Within ten minutes he was past the Hemel Hempstead Road and heading along Bluehouse Hill. Within fifteen he was on Batchwood Drive and at fifty he made Beech Road quickly. There was a track opening just along Beech Road and he pulled into it. The heavy green trees, thick trunks, leafy branches dripping with the night’s rain swallowed him up as he drove through a gap in the trees along the edge. He got out and looked down into the ancient earth works. It had to be thirty feet deep here. The ancient earthworks were built for defence purposes but now they were covered in places with moss and rough grass. There was an earthy morning fresh smell and at the bottom a layer of sticks and fallen leaves gave off a damp mouldy woodland odour.
The harsh luminous colours and the stark angles of the car were at odds with setting. Mason was suddenly aware of the contrast and was thankful that the dyke was so deep. Hiding a police car at short notice was no easy matter. He reached into the car and removed the hand brake. It was a heavy car and a hard push, but once the front wheels were on the down slope the car rolled away from him into the deep earthworks, crunching into the mud at the bottom, glass shattering and the front folding and crumpling. He saw the bodies thrown forward and away from his view blood spilled across the unbroken areas of glass. The car lay at the bottom, hind end up, nose buried, like a coffin slipped from a ship in a sea burial just before the waves took it down.

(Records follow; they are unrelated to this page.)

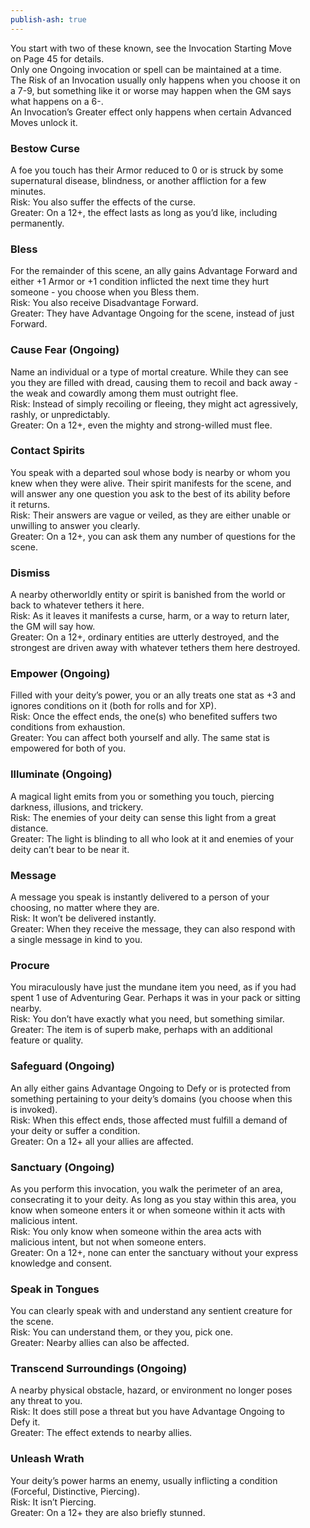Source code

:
 ```yaml
---  
publish-ash: true  
---  
```

You start with two of these known, see the Invocation Starting Move  
on Page 45 for details.  
Only one Ongoing invocation or spell can be maintained at a time.  
The Risk of an Invocation usually only happens when you choose it on  
a 7-9, but something like it or worse may happen when the GM says  
what happens on a 6-.  
An Invocation’s Greater effect only happens when certain Advanced  
Moves unlock it.  
  
### Bestow Curse  
A foe you touch has their Armor reduced to 0 or is struck by some  
supernatural disease, blindness, or another affliction for a few  
minutes.  
Risk: You also suffer the effects of the curse.  
Greater: On a 12+, the effect lasts as long as you’d like, including  
permanently.  
  
### Bless  
For the remainder of this scene, an ally gains Advantage Forward and  
either +1 Armor or +1 condition inflicted the next time they hurt  
someone - you choose when you Bless them.  
Risk: You also receive Disadvantage Forward.  
Greater: They have Advantage Ongoing for the scene, instead of just  
Forward.  
  
### Cause Fear (Ongoing)  
Name an individual or a type of mortal creature. While they can see  
you they are filled with dread, causing them to recoil and back away -  
the weak and cowardly among them must outright flee.  
Risk: Instead of simply recoiling or fleeing, they might act agressively,  
rashly, or unpredictably.  
Greater: On a 12+, even the mighty and strong-willed must flee.  
  
### Contact Spirits  
You speak with a departed soul whose body is nearby or whom you  
knew when they were alive. Their spirit manifests for the scene, and  
will answer any one question you ask to the best of its ability before  
it returns.  
Risk: Their answers are vague or veiled, as they are either unable or  
unwilling to answer you clearly.  
Greater: On a 12+, you can ask them any number of questions for the  
scene.  
  
### Dismiss  
A nearby otherworldly entity or spirit is banished from the world or  
back to whatever tethers it here.  
Risk: As it leaves it manifests a curse, harm, or a way to return later,  
the GM will say how.  
Greater: On a 12+, ordinary entities are utterly destroyed, and the  
strongest are driven away with whatever tethers them here destroyed.  
  
### Empower (Ongoing)  
Filled with your deity’s power, you or an ally treats one stat as +3 and  
ignores conditions on it (both for rolls and for XP).  
Risk: Once the effect ends, the one(s) who benefited suffers two  
conditions from exhaustion.  
Greater: You can affect both yourself and ally. The same stat is  
empowered for both of you.  
  
### Illuminate (Ongoing)  
A magical light emits from you or something you touch, piercing  
darkness, illusions, and trickery.  
Risk: The enemies of your deity can sense this light from a great  
distance.  
Greater: The light is blinding to all who look at it and enemies of your  
deity can’t bear to be near it.  
  
### Message  
A message you speak is instantly delivered to a person of your  
choosing, no matter where they are.  
Risk: It won’t be delivered instantly.  
Greater: When they receive the message, they can also respond with  
a single message in kind to you.  
  
### Procure  
You miraculously have just the mundane item you need, as if you had  
spent 1 use of Adventuring Gear. Perhaps it was in your pack or sitting  
nearby.  
Risk: You don’t have exactly what you need, but something similar.  
Greater: The item is of superb make, perhaps with an additional  
feature or quality.  
  
### Safeguard (Ongoing)  
An ally either gains Advantage Ongoing to Defy or is protected from  
something pertaining to your deity’s domains (you choose when this  
is invoked).  
Risk: When this effect ends, those affected must fulfill a demand of  
your deity or suffer a condition.  
Greater: On a 12+ all your allies are affected.  
  
### Sanctuary (Ongoing)  
As you perform this invocation, you walk the perimeter of an area,  
consecrating it to your deity. As long as you stay within this area, you  
know when someone enters it or when someone within it acts with  
malicious intent.  
Risk: You only know when someone within the area acts with  
malicious intent, but not when someone enters.  
Greater: On a 12+, none can enter the sanctuary without your express  
knowledge and consent.  
  
### Speak in Tongues  
You can clearly speak with and understand any sentient creature for  
the scene.  
Risk: You can understand them, or they you, pick one.  
Greater: Nearby allies can also be affected.  
  
### Transcend Surroundings (Ongoing)  
A nearby physical obstacle, hazard, or environment no longer poses  
any threat to you.  
Risk: It does still pose a threat but you have Advantage Ongoing to  
Defy it.  
Greater: The effect extends to nearby allies.  
  
### Unleash Wrath  
Your deity’s power harms an enemy, usually inflicting a condition  
(Forceful, Distinctive, Piercing).  
Risk: It isn’t Piercing.  
Greater: On a 12+ they are also briefly stunned.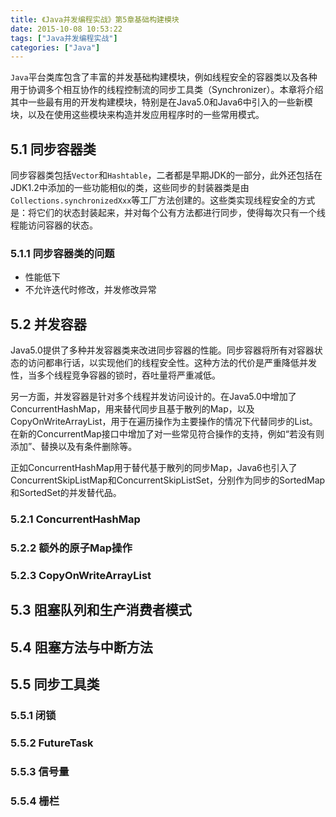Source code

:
 ```yaml
---
title: 《Java并发编程实战》第5章基础构建模块
date: 2015-10-08 10:53:22
tags: ["Java并发编程实战"]
categories: ["Java"]
---
```


`Java`平台类库包含了丰富的并发基础构建模块，例如线程安全的容器类以及各种用于协调多个相互协作的线程控制流的同步工具类（Synchronizer）。本章将介绍其中一些最有用的开发构建模块，特别是在Java5.0和Java6中引入的一些新模块，以及在使用这些模块来构造并发应用程序时的一些常用模式。

<!--more-->


## 5.1 同步容器类

同步容器类包括`Vector`和`Hashtable`，二者都是早期JDK的一部分，此外还包括在JDK1.2中添加的一些功能相似的类，这些同步的封装器类是由`Collections.synchronizedXxx`等工厂方法创建的。这些类实现线程安全的方式是：将它们的状态封装起来，并对每个公有方法都进行同步，使得每次只有一个线程能访问容器的状态。



### 5.1.1 同步容器类的问题

* 性能低下
* 不允许迭代时修改，并发修改异常



## 5.2 并发容器

Java5.0提供了多种并发容器类来改进同步容器的性能。同步容器将所有对容器状态的访问都串行话，以实现他们的线程安全性。这种方法的代价是严重降低并发性，当多个线程竞争容器的锁时，吞吐量将严重减低。

另一方面，并发容器是针对多个线程并发访问设计的。在Java5.0中增加了ConcurrentHashMap，用来替代同步且基于散列的Map，以及CopyOnWriteArrayList，用于在遍历操作为主要操作的情况下代替同步的List。在新的ConcurrentMap接口中增加了对一些常见符合操作的支持，例如“若没有则添加”、替换以及有条件删除等。

正如ConcurrentHashMap用于替代基于散列的同步Map，Java6也引入了ConcurrentSkipListMap和ConcurrentSkipListSet，分别作为同步的SortedMap和SortedSet的并发替代品。

### 5.2.1 ConcurrentHashMap

### 5.2.2 额外的原子Map操作

### 5.2.3 CopyOnWriteArrayList

## 5.3 阻塞队列和生产消费者模式

## 5.4 阻塞方法与中断方法

## 5.5 同步工具类

### 5.5.1 闭锁

### 5.5.2 FutureTask

### 5.5.3 信号量

### 5.5.4 栅栏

Mason wasn’t happy, but at least content that it would take them some time to find it, not long, but it would be enough time to get away.
He left the woods and jogged through the grass and weeded areas along the rail track, staying safely on the other side of the fence to the tracks. Ten minutes after dumping the car he had skirted the roads around the station, entered it, bought a ticket for King’s Cross and was sitting on the platform waiting quietly.
The London train was five minutes away. Mason allowed himself a smile. In half an hour he’d be in central London and no-one watching CCTV knew what he looked like. Commuters gathered in numbers creating a crowd causing Mason to risk a silly smile in front of strangers; hidden by the crowd he felt a lot safer.